▶ _Task prompt_
For the material below, return exactly the lines starting at the one holding "Net County-to-County Migration" and ending at the one holding "Per Capita Personal", counting both as part of the range.

▶ _Data provided_
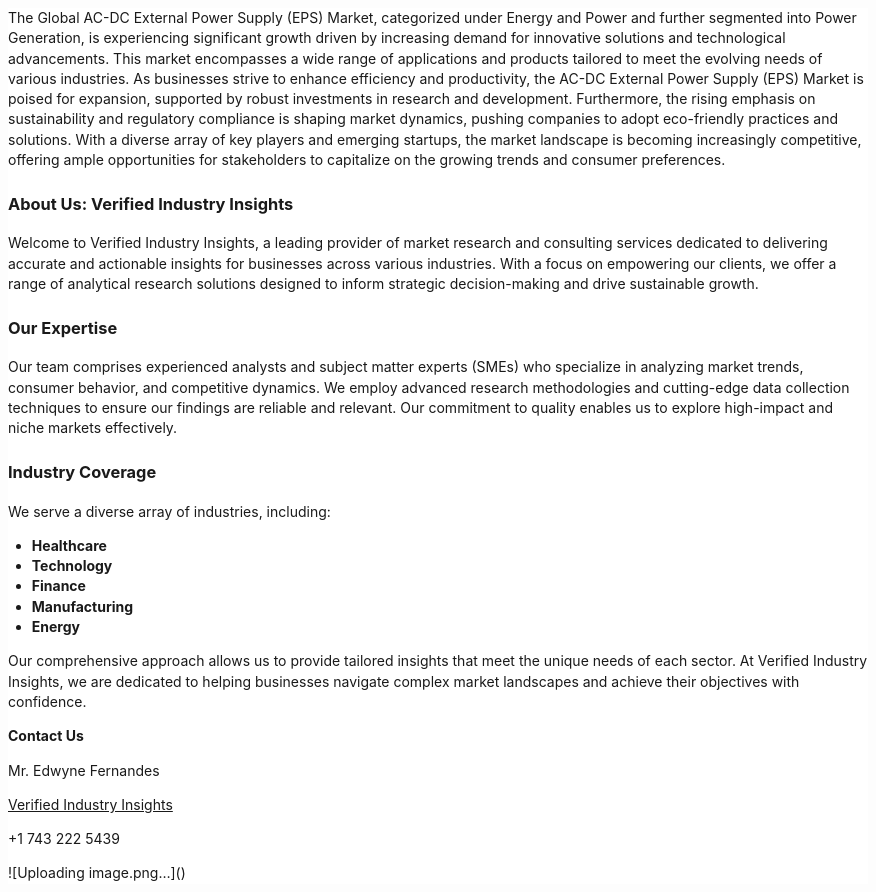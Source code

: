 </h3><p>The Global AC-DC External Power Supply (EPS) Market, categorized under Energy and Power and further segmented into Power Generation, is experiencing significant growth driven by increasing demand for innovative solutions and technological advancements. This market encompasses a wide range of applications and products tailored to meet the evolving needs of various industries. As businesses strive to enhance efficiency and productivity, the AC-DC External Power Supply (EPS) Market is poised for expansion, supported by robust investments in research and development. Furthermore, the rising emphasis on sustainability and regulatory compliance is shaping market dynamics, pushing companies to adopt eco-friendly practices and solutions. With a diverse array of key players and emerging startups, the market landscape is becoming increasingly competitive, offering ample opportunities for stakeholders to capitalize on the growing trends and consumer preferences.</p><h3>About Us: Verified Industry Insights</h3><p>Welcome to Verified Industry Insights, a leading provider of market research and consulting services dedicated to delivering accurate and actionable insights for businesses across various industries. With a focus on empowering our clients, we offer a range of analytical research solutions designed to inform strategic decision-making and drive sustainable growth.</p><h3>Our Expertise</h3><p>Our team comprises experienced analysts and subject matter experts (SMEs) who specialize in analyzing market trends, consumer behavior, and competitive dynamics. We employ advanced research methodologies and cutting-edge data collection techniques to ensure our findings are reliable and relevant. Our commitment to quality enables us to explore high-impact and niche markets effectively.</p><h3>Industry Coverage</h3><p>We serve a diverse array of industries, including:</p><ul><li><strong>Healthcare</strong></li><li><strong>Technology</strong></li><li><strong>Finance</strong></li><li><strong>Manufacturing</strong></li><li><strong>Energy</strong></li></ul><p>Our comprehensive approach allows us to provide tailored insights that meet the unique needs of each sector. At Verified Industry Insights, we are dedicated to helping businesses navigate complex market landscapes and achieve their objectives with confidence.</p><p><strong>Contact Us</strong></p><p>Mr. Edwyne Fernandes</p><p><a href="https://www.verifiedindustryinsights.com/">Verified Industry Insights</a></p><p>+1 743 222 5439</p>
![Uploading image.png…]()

...

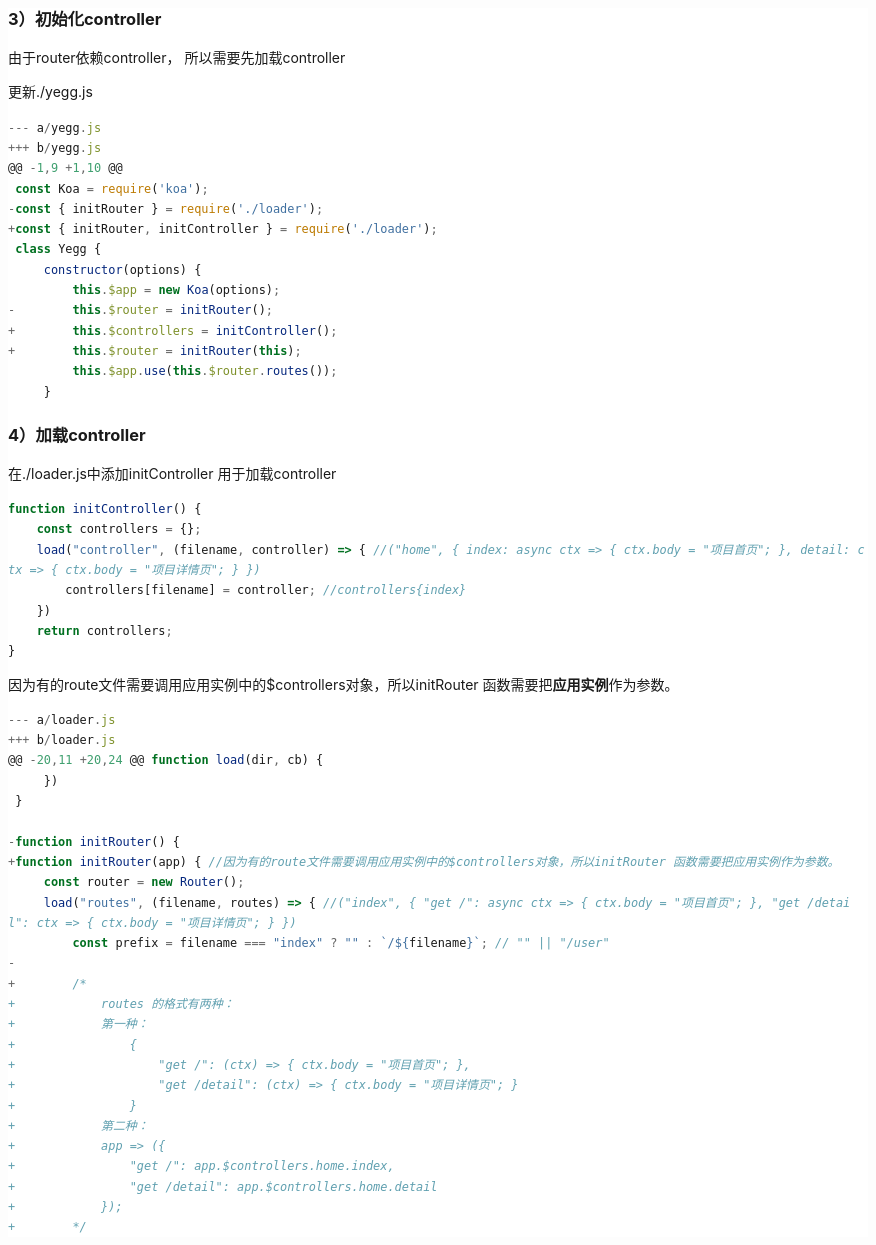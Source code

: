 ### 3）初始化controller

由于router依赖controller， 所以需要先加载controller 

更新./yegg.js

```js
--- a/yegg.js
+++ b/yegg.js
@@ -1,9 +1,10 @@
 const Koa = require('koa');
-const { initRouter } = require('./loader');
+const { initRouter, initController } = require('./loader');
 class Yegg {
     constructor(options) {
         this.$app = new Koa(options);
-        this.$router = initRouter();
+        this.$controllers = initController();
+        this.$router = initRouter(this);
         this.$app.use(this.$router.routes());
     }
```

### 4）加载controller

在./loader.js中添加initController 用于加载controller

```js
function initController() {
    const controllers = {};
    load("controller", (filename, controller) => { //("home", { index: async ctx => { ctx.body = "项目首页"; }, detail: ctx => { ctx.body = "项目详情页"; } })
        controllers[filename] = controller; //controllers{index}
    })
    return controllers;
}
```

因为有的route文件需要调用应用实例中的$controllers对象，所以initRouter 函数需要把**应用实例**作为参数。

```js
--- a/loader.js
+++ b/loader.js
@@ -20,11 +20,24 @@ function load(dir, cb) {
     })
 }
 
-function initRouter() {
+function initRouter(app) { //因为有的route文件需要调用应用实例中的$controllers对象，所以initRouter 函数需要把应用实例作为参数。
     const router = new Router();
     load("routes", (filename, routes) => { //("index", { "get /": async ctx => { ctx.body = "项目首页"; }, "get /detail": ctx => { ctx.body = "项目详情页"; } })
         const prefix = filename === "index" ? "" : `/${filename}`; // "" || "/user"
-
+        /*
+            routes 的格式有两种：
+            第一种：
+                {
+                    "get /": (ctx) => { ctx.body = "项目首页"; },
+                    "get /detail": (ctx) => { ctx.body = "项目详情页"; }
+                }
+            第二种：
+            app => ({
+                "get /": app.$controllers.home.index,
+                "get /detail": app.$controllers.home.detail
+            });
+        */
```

---

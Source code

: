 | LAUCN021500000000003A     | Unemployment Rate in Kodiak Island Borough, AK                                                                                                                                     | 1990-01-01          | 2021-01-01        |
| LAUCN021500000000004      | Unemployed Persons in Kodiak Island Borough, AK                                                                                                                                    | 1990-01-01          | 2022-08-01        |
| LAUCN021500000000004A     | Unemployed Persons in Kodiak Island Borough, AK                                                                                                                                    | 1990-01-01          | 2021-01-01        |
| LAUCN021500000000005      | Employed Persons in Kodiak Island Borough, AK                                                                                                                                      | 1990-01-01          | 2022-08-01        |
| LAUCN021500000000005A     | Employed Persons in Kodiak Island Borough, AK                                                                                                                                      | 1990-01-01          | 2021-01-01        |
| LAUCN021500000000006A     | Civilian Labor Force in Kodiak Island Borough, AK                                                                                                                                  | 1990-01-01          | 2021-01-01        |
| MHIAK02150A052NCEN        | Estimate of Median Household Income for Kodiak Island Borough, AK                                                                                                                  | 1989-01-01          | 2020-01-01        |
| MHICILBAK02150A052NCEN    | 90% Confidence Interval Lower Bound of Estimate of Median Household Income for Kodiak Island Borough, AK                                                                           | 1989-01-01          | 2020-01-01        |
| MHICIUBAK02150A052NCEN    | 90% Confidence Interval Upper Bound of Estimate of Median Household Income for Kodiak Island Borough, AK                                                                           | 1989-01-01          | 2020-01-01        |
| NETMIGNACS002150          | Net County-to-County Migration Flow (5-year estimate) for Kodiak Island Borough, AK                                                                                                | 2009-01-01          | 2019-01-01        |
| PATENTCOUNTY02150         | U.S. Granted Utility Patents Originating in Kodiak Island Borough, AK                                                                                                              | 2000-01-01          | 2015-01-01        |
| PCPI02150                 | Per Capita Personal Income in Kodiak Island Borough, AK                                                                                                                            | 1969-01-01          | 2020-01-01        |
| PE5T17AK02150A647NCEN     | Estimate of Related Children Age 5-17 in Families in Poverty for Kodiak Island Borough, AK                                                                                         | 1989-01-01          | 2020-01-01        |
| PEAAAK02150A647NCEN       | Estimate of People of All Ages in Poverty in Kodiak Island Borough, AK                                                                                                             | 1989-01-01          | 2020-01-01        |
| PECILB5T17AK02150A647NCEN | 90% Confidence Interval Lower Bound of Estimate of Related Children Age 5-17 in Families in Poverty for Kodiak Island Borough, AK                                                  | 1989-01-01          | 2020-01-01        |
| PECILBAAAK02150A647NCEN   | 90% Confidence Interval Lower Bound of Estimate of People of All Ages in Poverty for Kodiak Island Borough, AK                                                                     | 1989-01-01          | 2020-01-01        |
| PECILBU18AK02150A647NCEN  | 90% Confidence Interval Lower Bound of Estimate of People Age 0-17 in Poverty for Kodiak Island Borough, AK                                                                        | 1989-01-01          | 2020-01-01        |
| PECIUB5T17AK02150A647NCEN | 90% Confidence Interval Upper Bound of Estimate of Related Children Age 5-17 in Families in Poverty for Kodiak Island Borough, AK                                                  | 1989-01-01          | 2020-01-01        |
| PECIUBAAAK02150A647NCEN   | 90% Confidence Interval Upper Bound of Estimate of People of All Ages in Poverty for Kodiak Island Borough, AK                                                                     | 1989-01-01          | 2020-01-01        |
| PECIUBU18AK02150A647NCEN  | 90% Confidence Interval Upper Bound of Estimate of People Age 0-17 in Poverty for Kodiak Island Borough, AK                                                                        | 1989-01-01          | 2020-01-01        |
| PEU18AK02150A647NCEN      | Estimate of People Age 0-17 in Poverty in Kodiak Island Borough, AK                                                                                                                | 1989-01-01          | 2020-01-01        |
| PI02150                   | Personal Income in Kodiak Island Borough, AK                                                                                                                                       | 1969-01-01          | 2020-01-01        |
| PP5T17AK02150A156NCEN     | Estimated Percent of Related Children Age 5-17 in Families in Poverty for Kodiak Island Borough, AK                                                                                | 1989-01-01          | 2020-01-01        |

▶ _Solution to the exercise_
| NETMIGNACS002150          | Net County-to-County Migration Flow (5-year estimate) for Kodiak Island Borough, AK                                                                                                | 2009-01-01          | 2019-01-01        |
| PATENTCOUNTY02150         | U.S. Granted Utility Patents Originating in Kodiak Island Borough, AK                                                                                                              | 2000-01-01          | 2015-01-01        |
| PCPI02150                 | Per Capita Personal Income in Kodiak Island Borough, AK                                                                                                                            | 1969-01-01          | 2020-01-01        |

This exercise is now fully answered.